### WORK TO BE COMPLETED
Your job is to copy all the entries precisely as they stand.

[Source texts of formatted documents]
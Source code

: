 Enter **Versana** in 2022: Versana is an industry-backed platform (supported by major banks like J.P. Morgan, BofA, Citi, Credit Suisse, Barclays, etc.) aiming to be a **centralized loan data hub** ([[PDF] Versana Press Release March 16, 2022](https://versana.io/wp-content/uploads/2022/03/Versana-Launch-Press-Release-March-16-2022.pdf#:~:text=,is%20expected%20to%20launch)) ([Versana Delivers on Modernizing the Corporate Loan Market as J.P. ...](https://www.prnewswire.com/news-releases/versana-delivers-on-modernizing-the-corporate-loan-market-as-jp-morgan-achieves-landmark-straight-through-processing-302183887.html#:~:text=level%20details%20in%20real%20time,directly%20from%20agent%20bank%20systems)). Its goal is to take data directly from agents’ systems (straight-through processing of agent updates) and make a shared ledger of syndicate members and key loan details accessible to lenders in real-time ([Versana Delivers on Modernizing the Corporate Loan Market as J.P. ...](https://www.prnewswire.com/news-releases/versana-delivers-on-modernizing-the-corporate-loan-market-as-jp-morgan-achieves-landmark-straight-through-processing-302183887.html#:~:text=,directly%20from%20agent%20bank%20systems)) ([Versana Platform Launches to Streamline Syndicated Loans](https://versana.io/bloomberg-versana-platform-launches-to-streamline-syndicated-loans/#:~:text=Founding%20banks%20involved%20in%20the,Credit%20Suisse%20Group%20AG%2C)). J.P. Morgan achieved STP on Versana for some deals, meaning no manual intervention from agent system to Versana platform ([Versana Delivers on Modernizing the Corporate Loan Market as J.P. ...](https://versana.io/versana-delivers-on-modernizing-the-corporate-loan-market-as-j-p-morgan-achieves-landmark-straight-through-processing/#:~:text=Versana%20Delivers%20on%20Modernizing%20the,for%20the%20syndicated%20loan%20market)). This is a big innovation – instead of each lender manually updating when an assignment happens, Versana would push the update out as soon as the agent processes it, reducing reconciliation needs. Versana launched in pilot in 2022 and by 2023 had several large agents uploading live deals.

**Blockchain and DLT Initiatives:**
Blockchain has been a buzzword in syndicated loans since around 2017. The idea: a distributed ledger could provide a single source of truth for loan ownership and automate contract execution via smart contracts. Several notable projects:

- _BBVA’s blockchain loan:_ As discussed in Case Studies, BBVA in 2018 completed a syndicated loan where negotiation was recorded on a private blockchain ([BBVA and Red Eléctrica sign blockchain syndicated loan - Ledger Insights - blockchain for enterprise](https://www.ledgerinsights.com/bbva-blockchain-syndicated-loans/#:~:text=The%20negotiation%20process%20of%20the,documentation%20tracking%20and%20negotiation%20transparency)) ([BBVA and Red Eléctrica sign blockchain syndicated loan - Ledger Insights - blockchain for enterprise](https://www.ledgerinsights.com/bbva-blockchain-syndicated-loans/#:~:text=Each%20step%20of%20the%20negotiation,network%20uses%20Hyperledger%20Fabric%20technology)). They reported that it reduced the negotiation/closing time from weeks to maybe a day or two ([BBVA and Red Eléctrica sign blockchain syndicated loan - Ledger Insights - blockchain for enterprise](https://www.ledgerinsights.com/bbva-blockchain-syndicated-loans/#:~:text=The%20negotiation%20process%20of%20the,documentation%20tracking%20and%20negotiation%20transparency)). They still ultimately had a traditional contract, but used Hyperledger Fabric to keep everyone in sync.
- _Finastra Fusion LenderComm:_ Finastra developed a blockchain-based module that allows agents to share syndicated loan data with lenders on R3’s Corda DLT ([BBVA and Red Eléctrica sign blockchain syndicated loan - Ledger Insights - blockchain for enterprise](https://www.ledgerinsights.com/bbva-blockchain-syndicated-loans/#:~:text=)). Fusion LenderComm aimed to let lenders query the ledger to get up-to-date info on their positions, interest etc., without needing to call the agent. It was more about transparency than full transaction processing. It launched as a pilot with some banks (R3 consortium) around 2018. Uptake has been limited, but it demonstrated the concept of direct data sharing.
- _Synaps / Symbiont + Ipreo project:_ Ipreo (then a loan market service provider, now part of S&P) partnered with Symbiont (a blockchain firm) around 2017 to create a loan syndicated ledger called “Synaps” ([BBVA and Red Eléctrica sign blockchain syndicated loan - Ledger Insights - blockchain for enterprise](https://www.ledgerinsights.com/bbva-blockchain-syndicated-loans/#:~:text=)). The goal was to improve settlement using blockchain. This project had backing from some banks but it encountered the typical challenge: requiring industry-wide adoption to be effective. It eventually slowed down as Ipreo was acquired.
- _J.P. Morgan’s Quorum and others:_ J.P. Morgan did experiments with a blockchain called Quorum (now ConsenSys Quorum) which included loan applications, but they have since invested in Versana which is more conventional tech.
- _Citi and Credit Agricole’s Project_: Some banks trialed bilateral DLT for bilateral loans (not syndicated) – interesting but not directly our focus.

### EXERCISE ANSWER
Source code

: Enter **Versana** in 2022: Versana is an industry-backed platform (supported by major banks like J.P. Morgan, BofA, Citi, Credit Suisse, Barclays, etc.) aiming to be a **centralized loan data hub** ([[PDF] Versana Press Release March 16, 2022](https://versana.io/wp-content/uploads/2022/03/Versana-Launch-Press-Release-March-16-2022.pdf#:~:text=,is%20expected%20to%20launch)) ([Versana Delivers on Modernizing the Corporate Loan Market as J.P. ...](https://www.prnewswire.com/news-releases/versana-delivers-on-modernizing-the-corporate-loan-market-as-jp-morgan-achieves-landmark-straight-through-processing-302183887.html#:~:text=level%20details%20in%20real%20time,directly%20from%20agent%20bank%20systems)). Its goal is to take data directly from agents’ systems (straight-through processing of agent updates) and make a shared ledger of syndicate members and key loan details accessible to lenders in real-time ([Versana Delivers on Modernizing the Corporate Loan Market as J.P. ...](https://www.prnewswire.com/news-releases/versana-delivers-on-modernizing-the-corporate-loan-market-as-jp-morgan-achieves-landmark-straight-through-processing-302183887.html#:~:text=,directly%20from%20agent%20bank%20systems)) ([Versana Platform Launches to Streamline Syndicated Loans](https://versana.io/bloomberg-versana-platform-launches-to-streamline-syndicated-loans/#:~:text=Founding%20banks%20involved%20in%20the,Credit%20Suisse%20Group%20AG%2C)). J.P. Morgan achieved STP on Versana for some deals, meaning no manual intervention from agent system to Versana platform ([Versana Delivers on Modernizing the Corporate Loan Market as J.P. ...](https://versana.io/versana-delivers-on-modernizing-the-corporate-loan-market-as-j-p-morgan-achieves-landmark-straight-through-processing/#:~:text=Versana%20Delivers%20on%20Modernizing%20the,for%20the%20syndicated%20loan%20market)). This is a big innovation – instead of each lender manually updating when an assignment happens, Versana would push the update out as soon as the agent processes it, reducing reconciliation needs. Versana launched in pilot in 2022 and by 2023 had several large agents uploading live deals.

**Blockchain and DLT Initiatives:**
Blockchain has been a buzzword in syndicated loans since around 2017. The idea: a distributed ledger could provide a single source of truth for loan ownership and automate contract execution via smart contracts. Several notable projects:

- _BBVA’s blockchain loan:_ As discussed in Case Studies, BBVA in 2018 completed a syndicated loan where negotiation was recorded on a private blockchain ([BBVA and Red Eléctrica sign blockchain syndicated loan - Ledger Insights - blockchain for enterprise](https://www.ledgerinsights.com/bbva-blockchain-syndicated-loans/#:~:text=The%20negotiation%20process%20of%20the,documentation%20tracking%20and%20negotiation%20transparency)) ([BBVA and Red Eléctrica sign blockchain syndicated loan - Ledger Insights - blockchain for enterprise](https://www.ledgerinsights.com/bbva-blockchain-syndicated-loans/#:~:text=Each%20step%20of%20the%20negotiation,network%20uses%20Hyperledger%20Fabric%20technology)). They reported that it reduced the negotiation/closing time from weeks to maybe a day or two ([BBVA and Red Eléctrica sign blockchain syndicated loan - Ledger Insights - blockchain for enterprise](https://www.ledgerinsights.com/bbva-blockchain-syndicated-loans/#:~:text=The%20negotiation%20process%20of%20the,documentation%20tracking%20and%20negotiation%20transparency)). They still ultimately had a traditional contract, but used Hyperledger Fabric to keep everyone in sync.
- _Finastra Fusion LenderComm:_ Finastra developed a blockchain-based module that allows agents to share syndicated loan data with lenders on R3’s Corda DLT ([BBVA and Red Eléctrica sign blockchain syndicated loan - Ledger Insights - blockchain for enterprise](https://www.ledgerinsights.com/bbva-blockchain-syndicated-loans/#:~:text=)). Fusion LenderComm aimed to let lenders query the ledger to get up-to-date info on their positions, interest etc., without needing to call the agent. It was more about transparency than full transaction processing. It launched as a pilot with some banks (R3 consortium) around 2018. Uptake has been limited, but it demonstrated the concept of direct data sharing.
- _Synaps / Symbiont + Ipreo project:_ Ipreo (then a loan market service provider, now part of S&P) partnered with Symbiont (a blockchain firm) around 2017 to create a loan syndicated ledger called “Synaps” ([BBVA and Red Eléctrica sign blockchain syndicated loan - Ledger Insights - blockchain for enterprise](https://www.ledgerinsights.com/bbva-blockchain-syndicated-loans/#:~:text=)). The goal was to improve settlement using blockchain. This project had backing from some banks but it encountered the typical challenge: requiring industry-wide adoption to be effective. It eventually slowed down as Ipreo was acquired.
- _J.P. Morgan’s Quorum and others:_ J.P. Morgan did experiments with a blockchain called Quorum (now ConsenSys Quorum) which included loan applications, but they have since invested in Versana which is more conventional tech.
- _Citi and Credit Agricole’s Project_: Some banks trialed bilateral DLT for bilateral loans (not syndicated) – interesting but not directly our focus.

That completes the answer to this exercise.